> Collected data
* * *
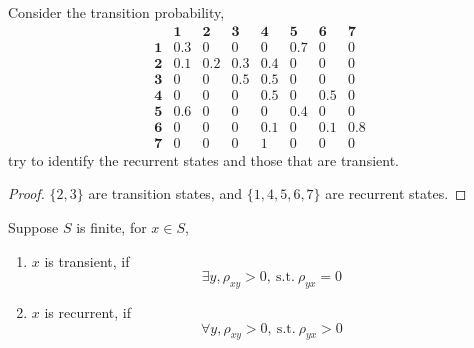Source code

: \begin{example}
	Consider the transition probability,
	\begin{equation*}
		\begin{array}{cccccccc}
			           & \mathbf{1} & \mathbf{2} & \mathbf{3} & \mathbf{4} & \mathbf{5} & \mathbf{6} & \mathbf{7} \\
			\mathbf{1} & 0.3        & 0          & 0          & 0          & 0.7        & 0          & 0          \\
			\mathbf{2} & 0.1        & 0.2        & 0.3        & 0.4        & 0          & 0          & 0          \\
			\mathbf{3} & 0          & 0          & 0.5        & 0.5        & 0          & 0          & 0          \\
			\mathbf{4} & 0          & 0          & 0          & 0.5        & 0          & 0.5        & 0          \\
			\mathbf{5} & 0.6        & 0          & 0          & 0          & 0.4        & 0          & 0          \\
			\mathbf{6} & 0          & 0          & 0          & 0.1        & 0          & 0.1        & 0.8        \\
			\mathbf{7} & 0          & 0          & 0          & 1          & 0          & 0          & 0
		\end{array}
	\end{equation*}
	try to identify the recurrent states and those that are transient.
\end{example}

\begin{proof}
	$\{2,3\}$ are transition states, and $\{1,4,5,6,7\}$ are recurrent states.
\end{proof}

\begin{remark}
	Suppose $S$ is finite, for $x\in S$,
	\begin{enumerate}
		\item $x$ is transient, if
		      \begin{equation*}
			      \exists y,\rho_{xy}>0,\ \text{s.t.}\ \rho_{yx}=0
		      \end{equation*}
		\item $x$ is recurrent, if
		      \begin{equation*}
			      \forall y,\rho_{xy}>0,\ \text{s.t.}\ \rho_{yx}>0
		      \end{equation*}
	\end{enumerate}
\end{remark}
* * *
> What to do
Check each line above for the string "transition", then copy the ones that have it.

> Response for this exercise
	Consider the transition probability,
	$\{2,3\}$ are transition states, and $\{1,4,5,6,7\}$ are recurrent states.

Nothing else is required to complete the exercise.